───── Input material ─────
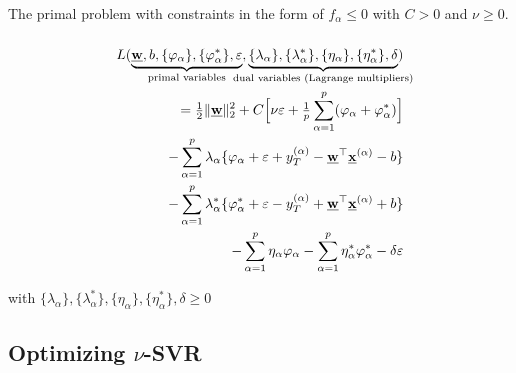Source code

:\begin{frame}
{\begin{block}{The primal problem with constraints in the form of $f_\alpha \le 0$}
        with $C>0$ and $\nu \ge 0$.
\end{block}
}

\end{frame}

\begin{frame}\frametitle{\subsecname}

\slidesonly{\vspace{-5mm}}

\begin{equation}
\left.\begin{aligned}
				L(\underbrace{\vec{w},b,\{\varphi_{\alpha}\},\{\varphi_{\alpha}^*\},\varepsilon}_{\text{primal variables}},
				\underbrace{\{\lambda_{\alpha}\}, \{\lambda_{\alpha}^*\},\{\eta_{\alpha}\},\{\eta_{\alpha}^*\},\delta}_{\mathclap{\text{dual variables (Lagrange multipliers)}}})\\
				= \smallfrac{1}{2} \lVert\vec{w}\rVert^2_2+C \Big\lbrack \nu \varepsilon 
					+ \smallfrac{1}{p} \sum_{\alpha=1}^p(\varphi_{\alpha}
					+\varphi_{\alpha}^*) \Big\rbrack \\
				-\sum_{\alpha=1}^p \lambda_{\alpha} \{\varphi_{\alpha}
				+\varepsilon+y_T^{(\alpha)}
				-\vec{w}^\top\vec{x}^{(\alpha)}-b \}  \\
				-\sum_{\alpha=1}^p \lambda_{\alpha}^* \{\varphi_{\alpha}^* 
				+\varepsilon-y_T^{(\alpha)}+\vec{w}^\top\vec{x}^{(\alpha)}+b \} \\ 
				-\sum_{\alpha=1}^p \eta_{\alpha} \varphi_{\alpha} 
				- \sum_{\alpha=1}^p \eta_{\alpha}^* \varphi_{\alpha}^* 
				- \delta \varepsilon
			\end{aligned}\right.
\end{equation}

with $\{\lambda_{\alpha}\}, \{\lambda_{\alpha}^*\},\{\eta_{\alpha}\},\{\eta_{\alpha}^*\},\delta \ge 0$

\end{frame}

\subsection{Optimizing $\nu$-SVR}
─────
Exercise details –
Reproduce every line of the material above, but drop the pictures.

Response for this exercise –
Source code

:\begin{frame}
{\begin{block}{The primal problem with constraints in the form of $f_\alpha \le 0$}
        with $C>0$ and $\nu \ge 0$.
\end{block}
}

\end{frame}

\begin{frame}\frametitle{\subsecname}

\slidesonly{\vspace{-5mm}}

\begin{equation}
\left.\begin{aligned}
				L(\underbrace{\vec{w},b,\{\varphi_{\alpha}\},\{\varphi_{\alpha}^*\},\varepsilon}_{\text{primal variables}},
				\underbrace{\{\lambda_{\alpha}\}, \{\lambda_{\alpha}^*\},\{\eta_{\alpha}\},\{\eta_{\alpha}^*\},\delta}_{\mathclap{\text{dual variables (Lagrange multipliers)}}})\\
				= \smallfrac{1}{2} \lVert\vec{w}\rVert^2_2+C \Big\lbrack \nu \varepsilon 
					+ \smallfrac{1}{p} \sum_{\alpha=1}^p(\varphi_{\alpha}
					+\varphi_{\alpha}^*) \Big\rbrack \\
				-\sum_{\alpha=1}^p \lambda_{\alpha} \{\varphi_{\alpha}
				+\varepsilon+y_T^{(\alpha)}
				-\vec{w}^\top\vec{x}^{(\alpha)}-b \}  \\
				-\sum_{\alpha=1}^p \lambda_{\alpha}^* \{\varphi_{\alpha}^* 
				+\varepsilon-y_T^{(\alpha)}+\vec{w}^\top\vec{x}^{(\alpha)}+b \} \\ 
				-\sum_{\alpha=1}^p \eta_{\alpha} \varphi_{\alpha} 
				- \sum_{\alpha=1}^p \eta_{\alpha}^* \varphi_{\alpha}^* 
				- \delta \varepsilon
			\end{aligned}\right.
\end{equation}

with $\{\lambda_{\alpha}\}, \{\lambda_{\alpha}^*\},\{\eta_{\alpha}\},\{\eta_{\alpha}^*\},\delta \ge 0$

\end{frame}

\subsection{Optimizing $\nu$-SVR}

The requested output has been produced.